Dans un discours au Parlement européen prononcé ce mardi 3 février, le député fédéral Nikolas Ferreira (PL-MG) a présenté des rapports sur ce qu’il a qualifié de persécution politique et de restrictions à la liberté d’expression survenues au Brésil ces dernières années.

Dans son discours, le parlementaire a soutenu que le pouvoir de l’État devait être constamment surveillé et remis en question. « Les sociétés libres ont compris une vérité fondamentale », a déclaré Ferreira.

« Le pouvoir doit être encadré, affronté et remis en question en permanence. Cela n’est possible qu’avec la liberté, notamment la liberté d’expression. La liberté n’est pas une concession de l’Etat », a-t-il ajouté.

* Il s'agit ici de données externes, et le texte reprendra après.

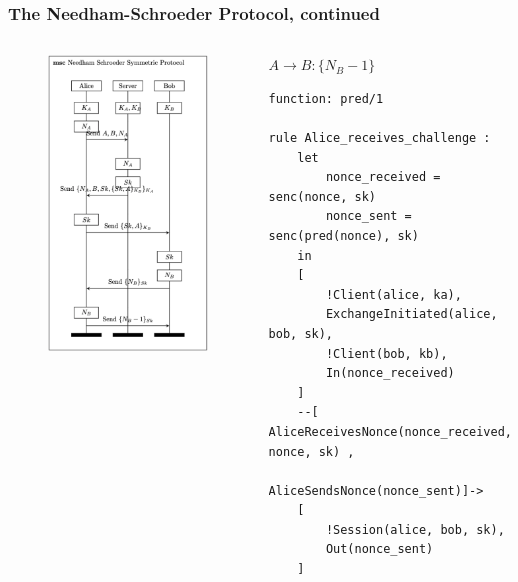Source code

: \documentclass[aspectratio=169,t,xcolor=table]{beamer}
\begin{document}
\begin{frame}[fragile]
    \frametitle{The Needham-Schroeder Protocol, continued}
    \begin{columns}
        \begin{figure}
            \centering
            \includegraphics[width=.8\textwidth]{images/NS.png}
        \end{figure}
        \begin{block}{$A \to B: \{N_B - 1\}$}
            \begin{lstlisting}[language=Tamarin]
function: pred/1
    
rule Alice_receives_challenge :
    let
        nonce_received = senc(nonce, sk)
        nonce_sent = senc(pred(nonce), sk)
    in
    [
        !Client(alice, ka),
        ExchangeInitiated(alice, bob, sk),
        !Client(bob, kb),
        In(nonce_received)
    ]
    --[ AliceReceivesNonce(nonce_received, nonce, sk) ,
        AliceSendsNonce(nonce_sent)]->
    [
        !Session(alice, bob, sk),
        Out(nonce_sent)
    ]\end{lstlisting}
        \end{block}
    \end{columns}
\end{frame}
\end{document}
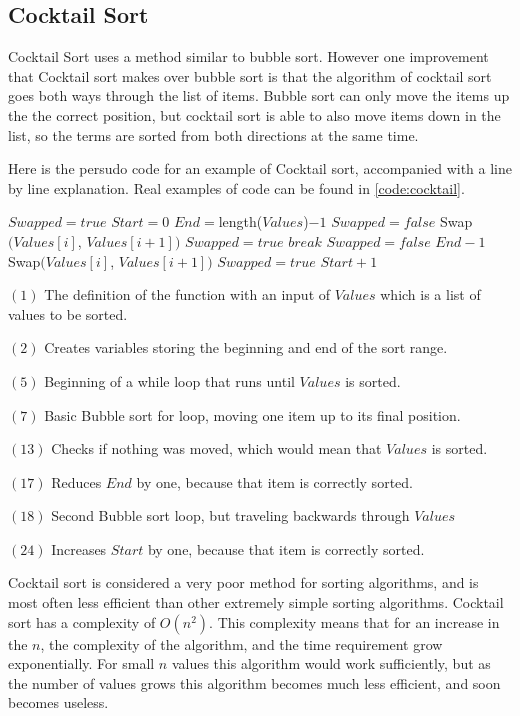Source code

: \documentclass{article}
\begin{document}
\subsection{Cocktail Sort}
\begin{multicols}{2}
Cocktail Sort uses a method similar to bubble sort. However one improvement that Cocktail sort makes over bubble sort is that the algorithm of cocktail sort goes both ways through the list of items. Bubble sort can only move the items up the the correct position, but cocktail sort is able to also move items down in the list, so the terms are sorted from both directions at the same time.

Here is the persudo code for an example of Cocktail sort, accompanied with a line by line explanation. Real examples of code can be found in \ref{code:cocktail}.
\end{multicols}
\begin{algorithmic}
\State $Swapped=true$
\State $Start=0$
\State $End=$length($Values$)$-1$
\State $Swapped=false$
\State Swap$(Values[i]$, $Values[i+1])$
\State $Swapped=true$
\EndIf
\EndFor
{}
\State $break$
\EndIf
\State $Swapped=false$
\State $End-1$
\State Swap$(Values[i]$, $Values[i+1])$
\State $Swapped=true$
\EndIf
\EndFor
\State $Start+1$
\EndWhile
\EndFunction
\end{algorithmic}
\begin{multicols}{2}
$(1)$ The definition of the function with an input of $Values$ which is a list of values to be sorted.

$(2)$ Creates variables storing the beginning and end of the sort range.

$(5)$ Beginning of a while loop that runs until $Values$ is sorted.

$(7)$  Basic Bubble sort for loop, moving one item up to its final position.

$(13)$ Checks if nothing was moved, which would mean that $Values$ is sorted.

$(17)$ Reduces $End$ by one, because that item is correctly sorted.

$(18)$ Second Bubble sort loop, but traveling backwards through $Values$

$(24)$ Increases $Start$ by one, because that item is correctly sorted.
\end{multicols}
\begin{multicols}{2}
Cocktail sort is considered a very poor method for sorting algorithms, and is most often less efficient than other extremely simple sorting algorithms. Cocktail sort has a complexity of $O(n^2)$. This complexity means that for an increase in the $n$, the complexity of the algorithm, and the time requirement grow exponentially. For small $n$ values this algorithm would work sufficiently, but as the number of values grows this algorithm becomes much less efficient, and soon becomes useless.
\end{multicols}
\end{document}
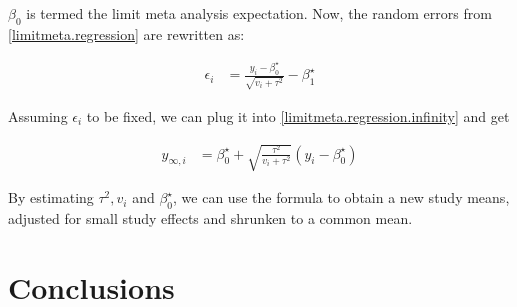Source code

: \documentclass[11pt,a4paper,twoside]{book}\usepackage[]{graphicx}\usepackage[]{color}
\begin{document}
$\beta_{0}$ is termed the limit meta analysis expectation. Now, the random errors from \ref{limitmeta.regression} are rewritten as:

\begin{align}
\epsilon_{i} &= \frac{y_{i} - \beta_{0}^\star}{\sqrt{v_{i} + \tau^2}} - \beta_{1}^\star
\end{align}

Assuming $\epsilon_{i}$ to be fixed, we can plug it into \ref{limitmeta.regression.infinity} and get 

\begin{align}
y_{\infty,i} &= \beta_{0}^\star + \sqrt{\frac{\tau^2}{v_{i} + \tau^2}}(y_{i} - \beta_{0}^\star)
\end{align}

By estimating $\tau^2, v_{i}$ and  $\beta_{0}^\star$, we can use the formula to obtain a new study means, adjusted for small study effects and shrunken to a common mean. 







% 
% 
% 
% 
% 
% 





\chapter{Conclusions}
\end{document}
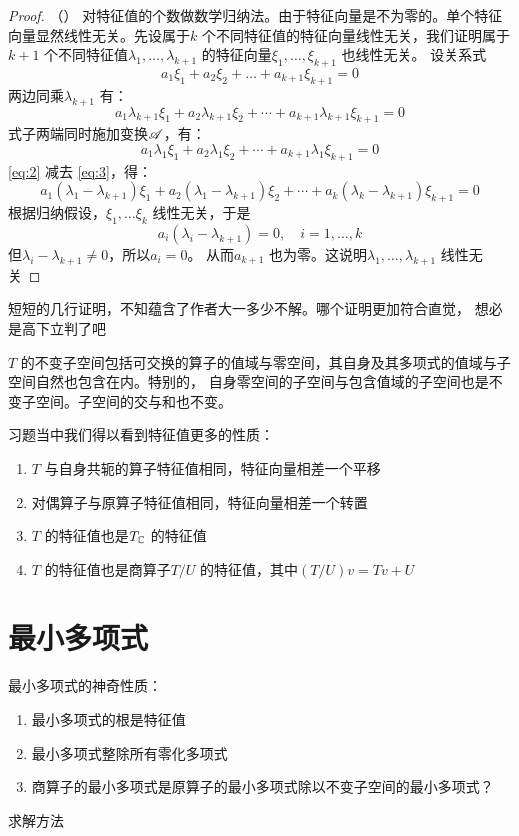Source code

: \begin{proof}
    （\cite[p.~204 定理~8]{GaoDengDaiShu2019}）
    对特征值的个数做数学归纳法。由于特征向量是不为零的。单个特征向量显然线性无关。先设属于\(k\)
    个不同特征值的特征向量线性无关，我们证明属于\(k+1\) 个不同特征值\(\lambda_1,\dots
    ,\lambda_{k+1}\) 的特征向量\(\xi_1,\dots, \xi_{k+1}\) 也线性无关。
    设关系式
    \begin{equation}
        a_1\xi_1 + a_2\xi_2 + \dots + a_{k+1}\xi_{k+1} = 0 \label{1}
    \end{equation}
    两边同乘\(\lambda_{k+1}\) 有：
    \begin{equation}
        a_1\lambda_{k+1}\xi_1 + a_2\lambda_{k+1}\xi_2 +
        \cdots + a_{k+1}\lambda_{k+1}\xi_{k+1} = 0 \label{eq:2}
    \end{equation}
    式子两端同时施加变换\(\mathscr{A}\)，有：
    \begin{equation}
        a_1\lambda_1\xi_1 + a_2\lambda_1\xi_2 + \cdots +
        a_{k+1}\lambda_1\xi_{k+1} = 0 \label{eq:3}
    \end{equation}
    \cref{eq:2} 减去 \cref{eq:3}，得：
    \[
        a_1(\lambda_1 - \lambda_{k+1})\xi_1 + a_2(\lambda_1
        - \lambda_{k+1})\xi_2 + \cdots +
        a_{k}(\lambda_{k} - \lambda_{k+1})\xi_{k+1} = 0
    \]
    根据归纳假设，\(\xi_1,\dots \xi_{k}\) 线性无关，于是
    \[
        a_{i}(\lambda_{i} - \lambda_{k+1}) = 0, \quad i=1,\dots ,k
    \]
    但\(\lambda_{i}-\lambda_{k+1}\neq 0\)，所以\(a_{i}=0\)。
    从而\(a_{k+1}\) 也为零。这说明\(\lambda_1,\dots ,\lambda_{k+1}\) 线性无关
\end{proof}

短短的几行证明，不知蕴含了作者大一多少不解。哪个证明更加符合直觉，
想必是高下立判了吧

\(T\) 的不变子空间包括可交换的算子的值域与零空间，其自身及其多项式的值域与子空间自然也包含在内。特别的，
自身零空间的子空间与包含值域的子空间也是不变子空间。子空间的交与和也不变。

习题当中我们得以看到特征值更多的性质：
\begin{enumerate}
    \item \(T\) 与自身共轭的算子特征值相同，特征向量相差一个平移
    \item 对偶算子与原算子特征值相同，特征向量相差一个转置
    \item \(T\) 的特征值也是\(T_{\mathbb{C}}\) 的特征值
    \item \(T\) 的特征值也是商算子\(T/U\) 的特征值，其中\((T/U)v=Tv+U\)
\end{enumerate}

\section{最小多项式}


最小多项式的神奇性质：
\begin{enumerate}
    \item 最小多项式的根是特征值
    \item 最小多项式整除所有零化多项式
    \item 商算子的最小多项式是原算子的最小多项式除以不变子空间的最小多项式？
\end{enumerate}
求解方法

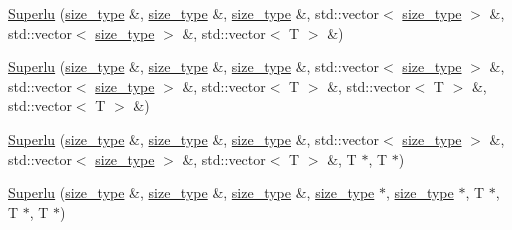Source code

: \begin{DoxyCompactItemize}
\item 
\hyperlink{classlmx_1_1Superlu_a21b3e8cc15b7b533e64d2efccec9e9ef}{Superlu} (\hyperlink{lmx__mat__data_8h_a49b489a408a211a90e766329c0732d7b}{size\-\_\-type} \&, \hyperlink{lmx__mat__data_8h_a49b489a408a211a90e766329c0732d7b}{size\-\_\-type} \&, \hyperlink{lmx__mat__data_8h_a49b489a408a211a90e766329c0732d7b}{size\-\_\-type} \&, std\-::vector$<$ \hyperlink{lmx__mat__data_8h_a49b489a408a211a90e766329c0732d7b}{size\-\_\-type} $>$ \&, std\-::vector$<$ \hyperlink{lmx__mat__data_8h_a49b489a408a211a90e766329c0732d7b}{size\-\_\-type} $>$ \&, std\-::vector$<$ T $>$ \&)
\item 
\hyperlink{classlmx_1_1Superlu_a1120b63d96216983b6708564a50681eb}{Superlu} (\hyperlink{lmx__mat__data_8h_a49b489a408a211a90e766329c0732d7b}{size\-\_\-type} \&, \hyperlink{lmx__mat__data_8h_a49b489a408a211a90e766329c0732d7b}{size\-\_\-type} \&, \hyperlink{lmx__mat__data_8h_a49b489a408a211a90e766329c0732d7b}{size\-\_\-type} \&, std\-::vector$<$ \hyperlink{lmx__mat__data_8h_a49b489a408a211a90e766329c0732d7b}{size\-\_\-type} $>$ \&, std\-::vector$<$ \hyperlink{lmx__mat__data_8h_a49b489a408a211a90e766329c0732d7b}{size\-\_\-type} $>$ \&, std\-::vector$<$ T $>$ \&, std\-::vector$<$ T $>$ \&, std\-::vector$<$ T $>$ \&)
\item 
\hyperlink{classlmx_1_1Superlu_a2b2959dbac2e0a28b825562b9e22b843}{Superlu} (\hyperlink{lmx__mat__data_8h_a49b489a408a211a90e766329c0732d7b}{size\-\_\-type} \&, \hyperlink{lmx__mat__data_8h_a49b489a408a211a90e766329c0732d7b}{size\-\_\-type} \&, \hyperlink{lmx__mat__data_8h_a49b489a408a211a90e766329c0732d7b}{size\-\_\-type} \&, std\-::vector$<$ \hyperlink{lmx__mat__data_8h_a49b489a408a211a90e766329c0732d7b}{size\-\_\-type} $>$ \&, std\-::vector$<$ \hyperlink{lmx__mat__data_8h_a49b489a408a211a90e766329c0732d7b}{size\-\_\-type} $>$ \&, std\-::vector$<$ T $>$ \&, T $\ast$, T $\ast$)
\item 
\hyperlink{classlmx_1_1Superlu_aa1a7e499e4e69e7ae9abaf9613ef955d}{Superlu} (\hyperlink{lmx__mat__data_8h_a49b489a408a211a90e766329c0732d7b}{size\-\_\-type} \&, \hyperlink{lmx__mat__data_8h_a49b489a408a211a90e766329c0732d7b}{size\-\_\-type} \&, \hyperlink{lmx__mat__data_8h_a49b489a408a211a90e766329c0732d7b}{size\-\_\-type} \&, \hyperlink{lmx__mat__data_8h_a49b489a408a211a90e766329c0732d7b}{size\-\_\-type} $\ast$, \hyperlink{lmx__mat__data_8h_a49b489a408a211a90e766329c0732d7b}{size\-\_\-type} $\ast$, T $\ast$, T $\ast$, T $\ast$)
\item 

\end{DoxyCompactItemize}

« Parmi toutes les libertés, la liberté d’expression est celle qui soutient les autres », a-t-il poursuivi. Citant George Washington, il a ajouté : « quand ils nous prennent ce droit, ils nous conduisent en silence, comme des moutons à l’abattoir. » Selon lui, le processus de restriction des libertés progresse lentement et progressivement, « presque invisible, lorsque la peur remplace le courage ».

Ferreira a souligné le rôle de contrôle du Parlement. « Par conséquent, la liberté des parlementaires de parler, de demander, de critiquer et de rendre compte doit être totale », a-t-il souligné. « Lorsqu’ils font taire un parlementaire, ils ne font pas seulement taire un individu, mais aussi le citoyen qu’il représente. »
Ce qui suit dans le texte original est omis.